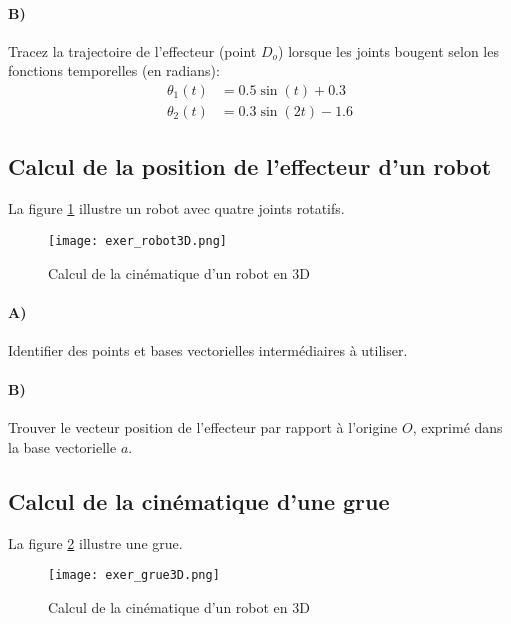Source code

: \paragraph{B)}
Tracez la trajectoire de l'effecteur (point $D_o$) lorsque les joints bougent selon les fonctions temporelles (en radians):
\begin{align}
	\theta_1(t) &= 0.5 \sin(t) + 0.3 \\
	\theta_2(t) &= 0.3 \sin(2t) - 1.6
\end{align}




\subsection{Calcul de la position de l'effecteur d'un robot}

La figure \ref{fig:exer_robot3D} illustre un robot avec quatre joints rotatifs.
\begin{figure}[H]
	\centering
	\texttt{[image: exer\_robot3D.png]}
	\caption{Calcul de la cinématique d'un robot en 3D}
	\label{fig:exer_robot3D}
\end{figure}

\paragraph{A)}
Identifier des points et bases vectorielles intermédiaires à utiliser.

\paragraph{B)}
Trouver le vecteur position de l'effecteur par rapport à l'origine $O$, exprimé dans la base vectorielle $a$.


\subsection{Calcul de la cinématique d'une grue}

La figure \ref{fig:exer_grue3D} illustre une grue.
\begin{figure}[H]
	\centering
	\texttt{[image: exer\_grue3D.png]}
	\caption{Calcul de la cinématique d'un robot en 3D}
	\label{fig:exer_grue3D}
\end{figure}

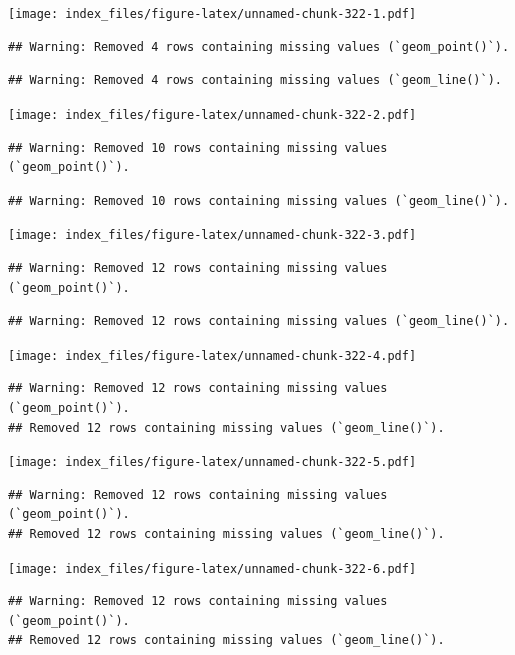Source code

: \documentclass[
]{article}
\begin{document}
\texttt{[image: index\_files/figure-latex/unnamed-chunk-322-1.pdf]}

\begin{verbatim}
## Warning: Removed 4 rows containing missing values (`geom_point()`).
\end{verbatim}

\begin{verbatim}
## Warning: Removed 4 rows containing missing values (`geom_line()`).
\end{verbatim}

\texttt{[image: index\_files/figure-latex/unnamed-chunk-322-2.pdf]}

\begin{verbatim}
## Warning: Removed 10 rows containing missing values (`geom_point()`).
\end{verbatim}

\begin{verbatim}
## Warning: Removed 10 rows containing missing values (`geom_line()`).
\end{verbatim}

\texttt{[image: index\_files/figure-latex/unnamed-chunk-322-3.pdf]}

\begin{verbatim}
## Warning: Removed 12 rows containing missing values (`geom_point()`).
\end{verbatim}

\begin{verbatim}
## Warning: Removed 12 rows containing missing values (`geom_line()`).
\end{verbatim}

\texttt{[image: index\_files/figure-latex/unnamed-chunk-322-4.pdf]}

\begin{verbatim}
## Warning: Removed 12 rows containing missing values (`geom_point()`).
## Removed 12 rows containing missing values (`geom_line()`).
\end{verbatim}

\texttt{[image: index\_files/figure-latex/unnamed-chunk-322-5.pdf]}

\begin{verbatim}
## Warning: Removed 12 rows containing missing values (`geom_point()`).
## Removed 12 rows containing missing values (`geom_line()`).
\end{verbatim}

\texttt{[image: index\_files/figure-latex/unnamed-chunk-322-6.pdf]}

\begin{verbatim}
## Warning: Removed 12 rows containing missing values (`geom_point()`).
## Removed 12 rows containing missing values (`geom_line()`).
\end{verbatim}
\end{document}
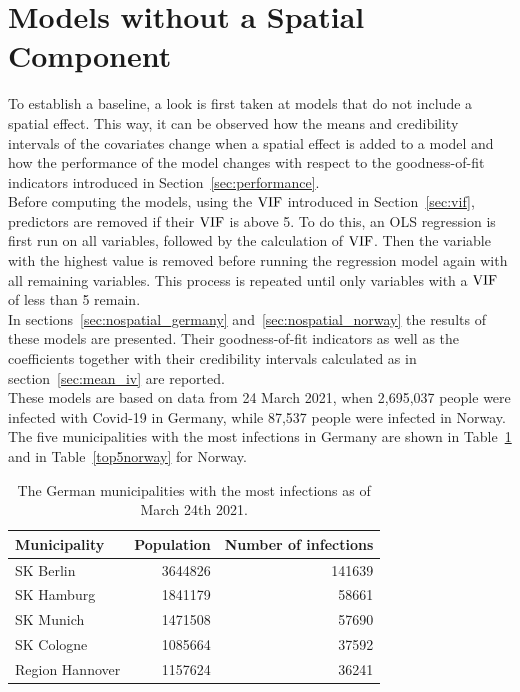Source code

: \section{Models without a Spatial Component}\label{sec:nospatial}
To establish a baseline, a look is first taken at models that do not include a spatial effect. This way, it can be observed how the means and credibility intervals of the covariates change when a spatial effect is added to a model and how the performance of the model changes with respect to the goodness-of-fit indicators introduced in Section~\ref{sec:performance}. \\
Before computing the models, using the $\hbox{VIF}$ introduced in Section~\ref{sec:vif}, predictors are removed if their $\hbox{VIF}$ is above 5. To do this, an OLS regression is first run on all variables, followed by the calculation of $\hbox{VIF}$. Then the variable with the highest value is removed before running the regression model again with all remaining variables. This process is repeated until only variables with a $\hbox{VIF}$ of less than 5 remain. \\
In sections~\ref{sec:nospatial_germany} and~\ref{sec:nospatial_norway} the results of these models are presented. Their goodness-of-fit indicators as well as the coefficients together with their credibility intervals calculated as in section~\ref{sec:mean_iv} are reported. \\
These models are based on data from 24 March 2021, when 2,695,037 people were infected with Covid-19 in Germany, while 87,537 people were infected in Norway. The five municipalities with the most infections in Germany are shown in Table~\ref{top5germany} and in Table~\ref{top5norway} for Norway.
\begin{table}[H] 
\caption{The German municipalities with the most infections as of March 24th 2021. \label{top5germany}}
\begin{tabular}{l r r}
\toprule
\textbf{Municipality}	& \textbf{Population}	& \textbf{Number of infections} \\
\midrule
SK Berlin & 3644826 & 141639   \\     
SK Hamburg & 1841179 & 58661   \\
SK Munich & 1471508 & 57690   \\
SK Cologne & 1085664 & 37592   \\
Region Hannover & 1157624 & 36241   \\
\bottomrule
\end{tabular}
\end{table}
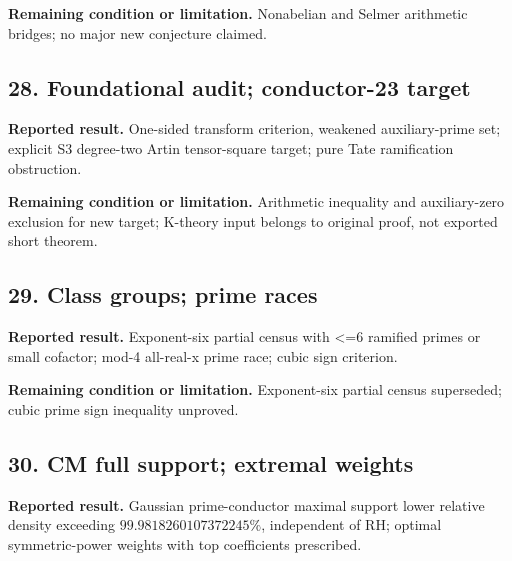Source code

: \textbf{Remaining condition or limitation.} Nonabelian and Selmer arithmetic bridges; no major new conjecture claimed.

\subsection*{28. Foundational audit; conductor-23 target}

\href{https://github.com/VladimirReshetnikov/ProveIt/blob/274841c1cb137aafbb60ab5f519c51fd42eee98e/docs/incoming/grh_transfer_analysis_2026-11-25.zip}{}

\textbf{Reported result.} One-sided transform criterion, weakened auxiliary-prime set; explicit S3 degree-two Artin tensor-square target; pure Tate ramification obstruction.

\textbf{Remaining condition or limitation.} Arithmetic inequality and auxiliary-zero exclusion for new target; K-theory input belongs to original proof, not exported short theorem.

\subsection*{29. Class groups; prime races}

\href{https://github.com/VladimirReshetnikov/ProveIt/blob/274841c1cb137aafbb60ab5f519c51fd42eee98e/docs/incoming/grh_transfers.zip}{}

\textbf{Reported result.} Exponent-six partial census with <=6 ramified primes or small cofactor; mod-4 all-real-x prime race; cubic sign criterion.

\textbf{Remaining condition or limitation.} Exponent-six partial census superseded; cubic prime sign inequality unproved.

\subsection*{30. CM full support; extremal weights}

\href{https://github.com/VladimirReshetnikov/ProveIt/blob/274841c1cb137aafbb60ab5f519c51fd42eee98e/docs/incoming/grh_transfers_singular_moduli_and_symmetric_powers.zip}{}

\textbf{Reported result.} Gaussian prime-conductor maximal support lower relative density exceeding $99.9818260107372245\%$, independent of RH; optimal symmetric-power weights with top coefficients prescribed.


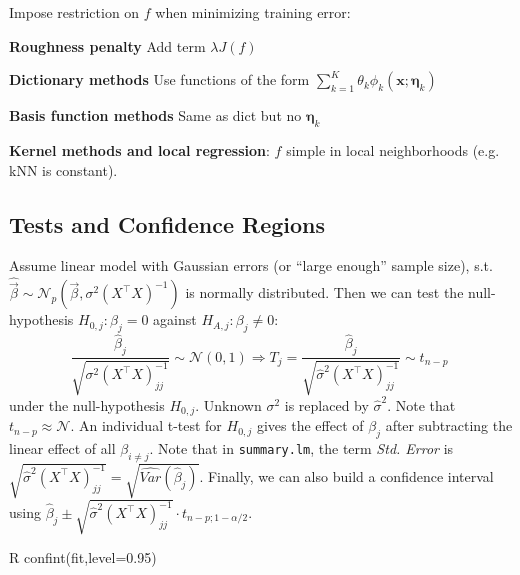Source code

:\begin{sectionbox}\nospacing{}
Impose restriction on $f$ when minimizing training error:
\begin{enumeratenosep}[label=\roman*]
    \item \textbf{Roughness penalty} Add term $\lambda J(f)$
    \item \textbf{Dictionary methods} Use functions of the form  $\sum_{k=1}^{K}{{\theta}_k {\phi}_k(\mathbf{x};\mathbf{\eta}_k)}$
    \item \textbf{Basis function methods}  Same as dict but no $\mathbf{\eta}_k$
    \item \textbf{Kernel methods and local regression}: $f$ simple in local neighborhoods (e.g. kNN is constant).
\end{enumeratenosep}
\end{sectionbox}



\subsection{Tests and Confidence Regions}\label{subsec:tests_and_confidence_regions}
\begin{sectionbox}[T-test]\nospacing{}
  Assume linear model with Gaussian errors (or ``large enough'' sample size), s.t. $\hat{\vec{\beta}} \sim \mathcal{N}_{p}\left(\vec{\beta}, \sigma^{2}{(X^{\top}X)}^{-1}\right)$ is normally distributed.
  Then we can test the null-hypothesis $H_{0,j}: \beta_{j} = 0$ against $H_{A,j}: \beta_{j} \neq 0$:
  \[\frac{\hat \beta_{j}}{\sqrt{\sigma^{2}{{(X^{\top}X)}^{-1}_{jj}}}} \sim \mathcal{N}(0,1) \Rightarrow  T_{j} = \frac{\hat \beta_{j}}{\sqrt{\hat \sigma^{2}{{(X^{\top}X)}^{-1}_{jj}}}} \sim t_{n-p}\ \] under the null-hypothesis $H_{0,j}$. Unknown $\sigma^{2}$ is replaced by $\hat \sigma^{2}$. Note that $t_{n-p} \approx \mathcal{N}$.
  An individual t-test for $H_{0,j}$ gives the effect of $\beta_{j}$ after subtracting the linear effect of all $\beta_{i\neq j}$.
  Note that in \verb!summary.lm!, the term \emph{Std. Error} is $\sqrt{\hat \sigma^{2}{{(X^{\top}X)}^{-1}_{jj}}} = \sqrt{\hat{Var}(\hat \beta_{j})}$. Finally, we can also build a confidence interval using $\hat \beta_{j} \pm \sqrt{\hat \sigma^{2}{{(X^{\top}X)}^{-1}_{jj}}} \cdot t_{n-p;1-\alpha/2}$.
\begin{mintlinebox}{R}
  confint(fit,level=0.95)
\end{mintlinebox}
\end{sectionbox}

####

- Work to be completed -
Look over the records above and copy each line that includes the string "target".

- Response to this task -
\subsection*{28. Foundational audit; conductor-23 target}
\textbf{Reported result.} One-sided transform criterion, weakened auxiliary-prime set; explicit S3 degree-two Artin tensor-square target; pure Tate ramification obstruction.
\textbf{Remaining condition or limitation.} Arithmetic inequality and auxiliary-zero exclusion for new target; K-theory input belongs to original proof, not exported short theorem.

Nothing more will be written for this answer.